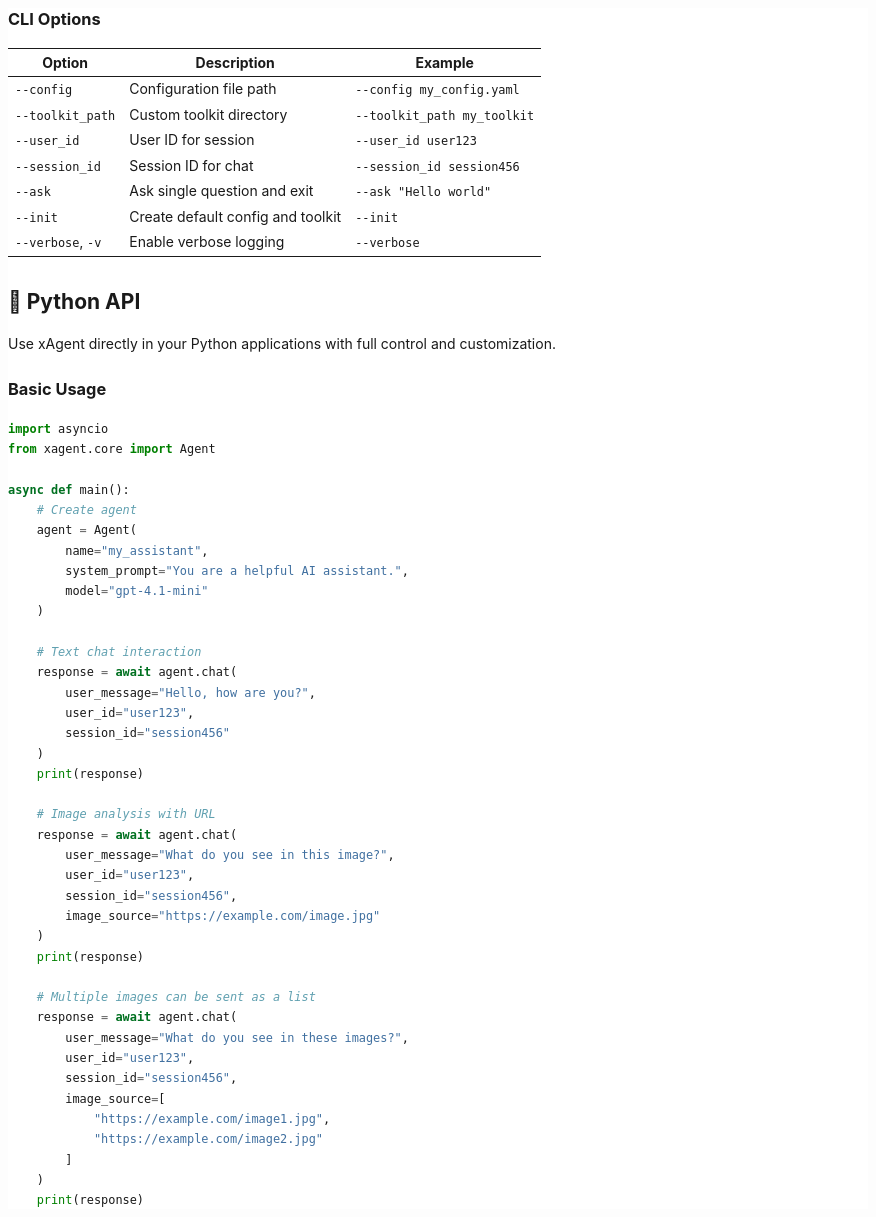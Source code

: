 ### CLI Options

| Option | Description | Example |
|--------|-------------|---------|
| `--config` | Configuration file path | `--config my_config.yaml` |
| `--toolkit_path` | Custom toolkit directory | `--toolkit_path my_toolkit` |
| `--user_id` | User ID for session | `--user_id user123` |
| `--session_id` | Session ID for chat | `--session_id session456`
| `--ask` | Ask single question and exit | `--ask "Hello world"` |
| `--init` | Create default config and toolkit | `--init` |
| `--verbose`, `-v` | Enable verbose logging | `--verbose` |

## 🤖 Python API

Use xAgent directly in your Python applications with full control and customization.

### Basic Usage

```python
import asyncio
from xagent.core import Agent

async def main():
    # Create agent
    agent = Agent(
        name="my_assistant",
        system_prompt="You are a helpful AI assistant.",
        model="gpt-4.1-mini"
    )

    # Text chat interaction
    response = await agent.chat(
        user_message="Hello, how are you?",
        user_id="user123", 
        session_id="session456"
    )
    print(response)
    
    # Image analysis with URL
    response = await agent.chat(
        user_message="What do you see in this image?",
        user_id="user123",
        session_id="session456",
        image_source="https://example.com/image.jpg"
    )
    print(response)

    # Multiple images can be sent as a list
    response = await agent.chat(
        user_message="What do you see in these images?",
        user_id="user123",
        session_id="session456",
        image_source=[
            "https://example.com/image1.jpg",
            "https://example.com/image2.jpg"
        ]
    )
    print(response)

```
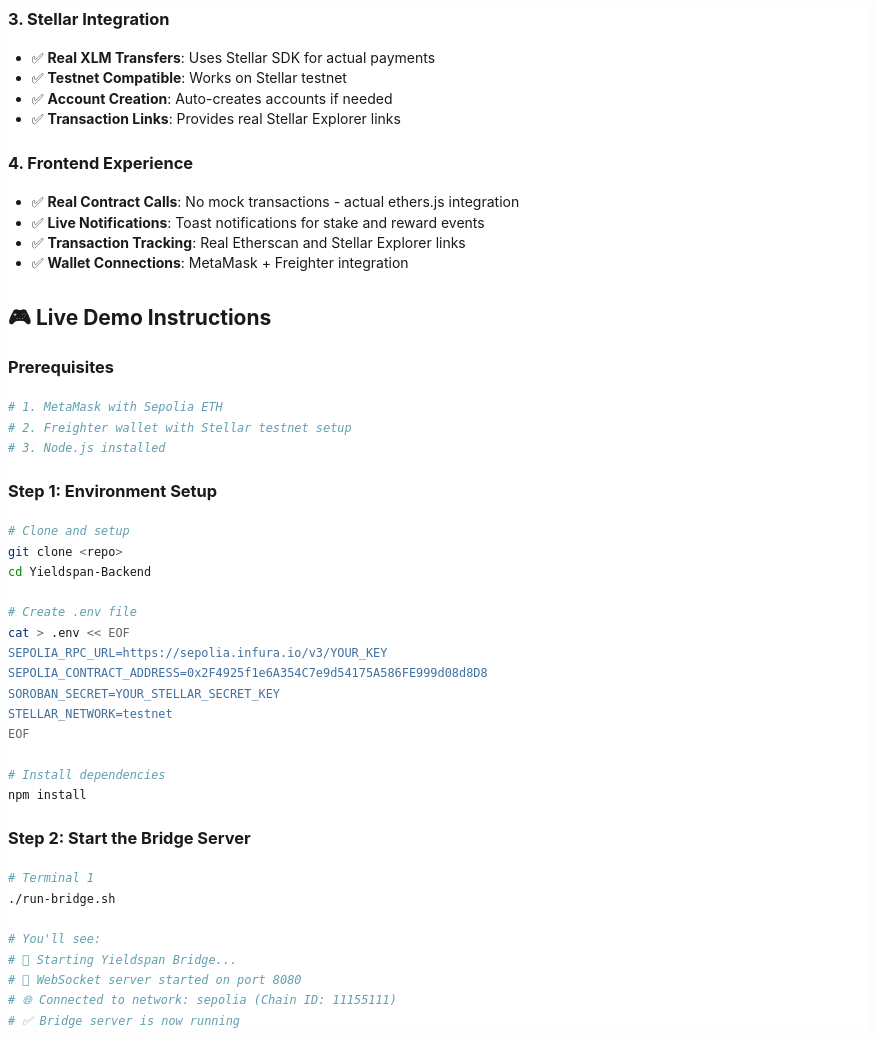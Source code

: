 ### 3. **Stellar Integration**
- ✅ **Real XLM Transfers**: Uses Stellar SDK for actual payments
- ✅ **Testnet Compatible**: Works on Stellar testnet
- ✅ **Account Creation**: Auto-creates accounts if needed
- ✅ **Transaction Links**: Provides real Stellar Explorer links

### 4. **Frontend Experience**
- ✅ **Real Contract Calls**: No mock transactions - actual ethers.js integration
- ✅ **Live Notifications**: Toast notifications for stake and reward events
- ✅ **Transaction Tracking**: Real Etherscan and Stellar Explorer links
- ✅ **Wallet Connections**: MetaMask + Freighter integration

## 🎮 Live Demo Instructions

### Prerequisites
```bash
# 1. MetaMask with Sepolia ETH
# 2. Freighter wallet with Stellar testnet setup  
# 3. Node.js installed
```

### Step 1: Environment Setup
```bash
# Clone and setup
git clone <repo>
cd Yieldspan-Backend

# Create .env file
cat > .env << EOF
SEPOLIA_RPC_URL=https://sepolia.infura.io/v3/YOUR_KEY
SEPOLIA_CONTRACT_ADDRESS=0x2F4925f1e6A354C7e9d54175A586FE999d08d8D8
SOROBAN_SECRET=YOUR_STELLAR_SECRET_KEY
STELLAR_NETWORK=testnet
EOF

# Install dependencies
npm install
```

### Step 2: Start the Bridge Server
```bash
# Terminal 1
./run-bridge.sh

# You'll see:
# 🚀 Starting Yieldspan Bridge...
# 🔗 WebSocket server started on port 8080
# 🌐 Connected to network: sepolia (Chain ID: 11155111)
# ✅ Bridge server is now running
```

**Directions for this task:** Copy out, in full, each line above that has the word "config" in it.

**Problem solution:**
| `--config` | Configuration file path | `--config my_config.yaml` |
| `--init` | Create default config and toolkit | `--init` |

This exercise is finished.